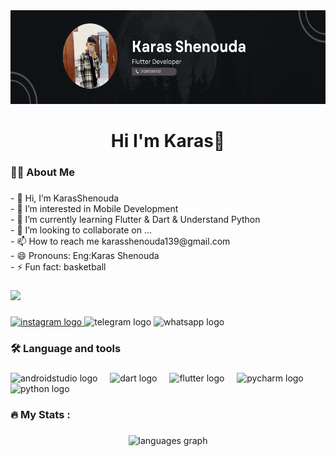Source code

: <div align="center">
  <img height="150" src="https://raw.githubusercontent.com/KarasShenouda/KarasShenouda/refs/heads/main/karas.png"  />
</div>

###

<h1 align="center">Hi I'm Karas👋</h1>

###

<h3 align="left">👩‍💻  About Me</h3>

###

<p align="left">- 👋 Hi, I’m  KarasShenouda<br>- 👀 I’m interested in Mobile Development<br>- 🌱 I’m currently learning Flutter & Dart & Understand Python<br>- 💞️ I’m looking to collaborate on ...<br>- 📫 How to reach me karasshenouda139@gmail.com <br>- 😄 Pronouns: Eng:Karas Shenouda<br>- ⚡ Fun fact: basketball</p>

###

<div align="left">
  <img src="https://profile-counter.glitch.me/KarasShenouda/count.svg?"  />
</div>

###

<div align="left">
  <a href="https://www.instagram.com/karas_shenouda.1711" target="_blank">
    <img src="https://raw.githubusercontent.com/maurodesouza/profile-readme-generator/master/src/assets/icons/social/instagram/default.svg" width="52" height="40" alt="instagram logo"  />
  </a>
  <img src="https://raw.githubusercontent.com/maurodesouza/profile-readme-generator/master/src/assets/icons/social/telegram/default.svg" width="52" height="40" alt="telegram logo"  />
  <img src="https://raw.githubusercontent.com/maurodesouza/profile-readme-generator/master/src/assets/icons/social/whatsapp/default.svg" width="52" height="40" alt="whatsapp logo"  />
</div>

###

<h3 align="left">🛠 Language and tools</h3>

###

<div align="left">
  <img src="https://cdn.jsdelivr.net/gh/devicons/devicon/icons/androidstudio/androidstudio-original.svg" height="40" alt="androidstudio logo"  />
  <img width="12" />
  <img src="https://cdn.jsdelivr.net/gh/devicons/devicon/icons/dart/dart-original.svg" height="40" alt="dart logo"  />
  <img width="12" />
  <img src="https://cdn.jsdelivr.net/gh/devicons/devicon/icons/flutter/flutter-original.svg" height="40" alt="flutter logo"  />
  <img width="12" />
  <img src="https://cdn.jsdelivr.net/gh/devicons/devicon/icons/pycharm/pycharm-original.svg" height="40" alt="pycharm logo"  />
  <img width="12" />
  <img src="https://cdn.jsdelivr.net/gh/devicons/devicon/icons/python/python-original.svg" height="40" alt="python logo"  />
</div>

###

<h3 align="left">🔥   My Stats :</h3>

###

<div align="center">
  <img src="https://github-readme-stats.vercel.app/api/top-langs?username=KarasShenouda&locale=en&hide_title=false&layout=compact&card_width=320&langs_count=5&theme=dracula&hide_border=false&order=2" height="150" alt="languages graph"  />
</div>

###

________________

**Activity:**
Before printing anything, remove the pictures; then print all the records exactly.

**Response below:**
Source code

: <div align="center">
  <img height="150" src="https://raw.githubusercontent.com/KarasShenouda/KarasShenouda/refs/heads/main/karas.png"  />
</div>

###

<h1 align="center">Hi I'm Karas👋</h1>

###

<h3 align="left">👩‍💻  About Me</h3>

###

<p align="left">- 👋 Hi, I’m  KarasShenouda<br>- 👀 I’m interested in Mobile Development<br>- 🌱 I’m currently learning Flutter & Dart & Understand Python<br>- 💞️ I’m looking to collaborate on ...<br>- 📫 How to reach me karasshenouda139@gmail.com <br>- 😄 Pronouns: Eng:Karas Shenouda<br>- ⚡ Fun fact: basketball</p>

###

<div align="left">
  <img src="https://profile-counter.glitch.me/KarasShenouda/count.svg?"  />
</div>

###

<div align="left">
  <a href="https://www.instagram.com/karas_shenouda.1711" target="_blank">
    <img src="https://raw.githubusercontent.com/maurodesouza/profile-readme-generator/master/src/assets/icons/social/instagram/default.svg" width="52" height="40" alt="instagram logo"  />
  </a>
  <img src="https://raw.githubusercontent.com/maurodesouza/profile-readme-generator/master/src/assets/icons/social/telegram/default.svg" width="52" height="40" alt="telegram logo"  />
  <img src="https://raw.githubusercontent.com/maurodesouza/profile-readme-generator/master/src/assets/icons/social/whatsapp/default.svg" width="52" height="40" alt="whatsapp logo"  />
</div>

###

<h3 align="left">🛠 Language and tools</h3>

###

<div align="left">
  <img src="https://cdn.jsdelivr.net/gh/devicons/devicon/icons/androidstudio/androidstudio-original.svg" height="40" alt="androidstudio logo"  />
  <img width="12" />
  <img src="https://cdn.jsdelivr.net/gh/devicons/devicon/icons/dart/dart-original.svg" height="40" alt="dart logo"  />
  <img width="12" />
  <img src="https://cdn.jsdelivr.net/gh/devicons/devicon/icons/flutter/flutter-original.svg" height="40" alt="flutter logo"  />
  <img width="12" />
  <img src="https://cdn.jsdelivr.net/gh/devicons/devicon/icons/pycharm/pycharm-original.svg" height="40" alt="pycharm logo"  />
  <img width="12" />
  <img src="https://cdn.jsdelivr.net/gh/devicons/devicon/icons/python/python-original.svg" height="40" alt="python logo"  />
</div>

###

<h3 align="left">🔥   My Stats :</h3>

###

<div align="center">
  <img src="https://github-readme-stats.vercel.app/api/top-langs?username=KarasShenouda&locale=en&hide_title=false&layout=compact&card_width=320&langs_count=5&theme=dracula&hide_border=false&order=2" height="150" alt="languages graph"  />
</div>

###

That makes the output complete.